A recent article in New Geography points out that some of his friends who feel priced out of San Francisco have moved to Rust Belt cities like Cincinnati.  Given all the wonderful historic neighborhoods of Cincinnati or Kansas City or similar cities, why would anyone live in New York or San Francisco instead?

I cheerfully concede that for many people, Rust Belt cities are easier to live in, especially if you have the kind of job that can be performed anywhere and share the religious or cultural preferences of the average person.  Admittedly, many Rust Belt cities are more dangerous than New York; for example, Cincinnati had 15 murders per 100,000 people in 2012 (three times the murder rate of New York0.  But if you can take advantage of the low cost of Rust Belt housing to live in one of the city's better neighborhoods, this difference arguably need not concern you. 

But the more unusual your career or tastes are, the more you benefit from being in a bigger, more diverse city.

I wrill write about myself as an example.  Ideally, I would be in a place with A) some sort of traditional Jewish life (by which I mean, at the very minimum, an Orthodox or at least Conservative synagogue) B) in a non-car-dominated part of town so I won't have to drive to work (or better yet, won't have to own a car at all), and preferably C) with enough traditional Jewish life that I have a minimal pool of ideologically appropriate Jewish women to date. 

Rust Belt cities of Cincinnati's size rarely flunk element A (though smaller cities often do).  But the suburbanization of the middle class (and thus of the Jewish population) creates big problems on elements B and C.  In Kansas City, for example, the only relatively traditional Jewish congregation meets just once a month, and the suburban congregations are all in Overland Park and Leawood, Kansas, two suburbs where buses only run 9-5 (and not at all on weekends).  So Kansas City doesn't do well on element B.  (Cincinnati is a little better but not much: the only intown option is a Chabad House oriented towards University of Cincinnati students, which means that most of the city's neighborhoods aren't within walking distance of anything Jewish- kind of a big deal if you follow the Jewish tradition of walking to synagogue).  And in a Kansas City or a similar city, the Jewish dating pool will not only be very small but very suburban, so you had better plan to do a lot of driving to the suburbs.  So element C is problematic in Kansas City as well, and I suspect in other cities of comparable size. 

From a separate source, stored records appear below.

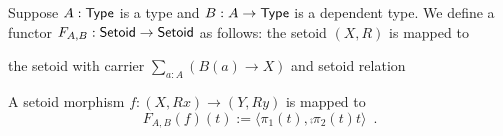 

\begin{definition}\label{def:poly_functor}
 Suppose $A : \mathsf{Type}$ is a type and $B: A \to \mathsf{Type}$ is a dependent type.
 We define a functor $F_{A,B} : \mathsf{Setoid} \to \mathsf{Setoid}$ as follows:
 the setoid $(X,R)$ is mapped to

 the setoid with carrier $\sum_{a:A}(B(a) \to X)$ and setoid relation
 
 A setoid morphism $f : (X,Rx) \to (Y,Ry)$ is mapped to 
 \[F_{A,B}(f) (t):= \langle \pi_1(t), \comp{\pi_2(t)}{t} \rangle \enspace . \]
 
 
\end{definition}


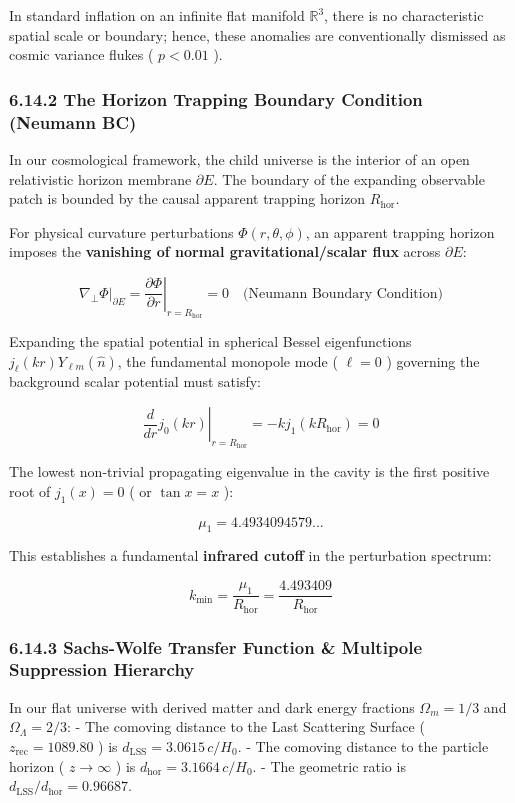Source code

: \documentclass[11pt,a4paper]{article}
\theoremstyle{definition}
\theoremstyle{remark}
\begin{document}
In standard inflation on an infinite flat manifold $\mathbb{R}^3$, there is no characteristic spatial scale or boundary; hence, these anomalies are conventionally dismissed as cosmic variance flukes ( $p < 0.01$ ).

\subsubsection{6.14.2 The Horizon Trapping Boundary Condition (Neumann BC)}
In our cosmological framework, the child universe is the interior of an open relativistic horizon membrane $\partial E$. The boundary of the expanding observable patch is bounded by the causal apparent trapping horizon $R_{\text{hor}}$.

For physical curvature perturbations $\Phi(r, \theta, \phi)$, an apparent trapping horizon imposes the \textbf{vanishing of normal gravitational/scalar flux} across $\partial E$:


\begin{equation}
\left. \nabla_\perp \Phi \right|_{\partial E} = \left. \frac{\partial \Phi}{\partial r} \right|_{r = R_{\text{hor}}} = 0 \quad \text{(Neumann Boundary Condition)}
\end{equation}


Expanding the spatial potential in spherical Bessel eigenfunctions $j_\ell(kr) Y_{\ell m}(\hat{n})$, the fundamental monopole mode ( $\ell = 0$ ) governing the background scalar potential must satisfy:


\begin{equation}
\left. \frac{d}{dr} j_0(kr) \right|_{r = R_{\text{hor}}} = -k j_1(k R_{\text{hor}}) = 0
\end{equation}


The lowest non-trivial propagating eigenvalue in the cavity is the first positive root of $j_1(x) = 0$ ( or $\tan x = x$ ):


\begin{equation}
\mu_1 = 4.4934094579...
\end{equation}


This establishes a fundamental \textbf{infrared cutoff} in the perturbation spectrum:


\begin{equation}
k_{\text{min}} = \frac{\mu_1}{R_{\text{hor}}} = \frac{4.493409}{R_{\text{hor}}}
\end{equation}


\subsubsection{6.14.3 Sachs-Wolfe Transfer Function \& Multipole Suppression Hierarchy}
In our flat universe with derived matter and dark energy fractions $\Omega_m = 1/3$ and $\Omega_\Lambda = 2/3$:
- The comoving distance to the Last Scattering Surface ( $z_{\text{rec}} = 1089.80$ ) is $d_{\text{LSS}} = 3.0615 \, c/H_0$.
- The comoving distance to the particle horizon ( $z \to \infty$ ) is $d_{\text{hor}} = 3.1664 \, c/H_0$.
- The geometric ratio is $d_{\text{LSS}} / d_{\text{hor}} = 0.96687$.
\end{document}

By contrast, in New York there are more Jews (and especially more single Jews) than anywhere else in the United States- so New York is the best possible place for A, B and C.  So for me personally, it might be worth giving up a few hundred square feet in order to live in New York.  (I note that some relatively affordable cities have much bigger and more urbanized Jewish communities than Cincinnati and Kansas City; for example, Pittsburgh's considerable Jewish community is centered in the intown Squirrel Hill neighborhood). 

Similarly, there are some occupations that don't exist in Cincinnati to the extent that they do in New York.  To take one exotic example, I went to and looked up furriers.  I found only half a dozen in Cincinnati, and over 200 in Manhattan alone (and of course more in the outer boroughs).  So if selling deceased animals is your line of work, Cincinnati is not for you.   I then looked up actors (which primarily seems to mean listings of acting coaches): I found only three or four within the city limits of Cincinnati, and over 100 in New York. 

On the other hand, if your professional and religious life is such that you can be equally happy anywhere (say, if you are a Methodist dentist) the advantages of New York are much wobblier.  But then again, so are the advantages of Cincinnati.  Why live in either New York or Cincinnati when you can live in a real small town, living as cheaply as in Cincinnati without having to worry about that city's urban ills?  The issue of small-town competition illustrates the real weakness of the claim that you should live in the most affordable place: there are so many affordable places that even if Rust Belt City X looks like a good deal next to San Francisco or New York, it may not look like such a bargain compared to the thousands of cheaper, safer small cities out there.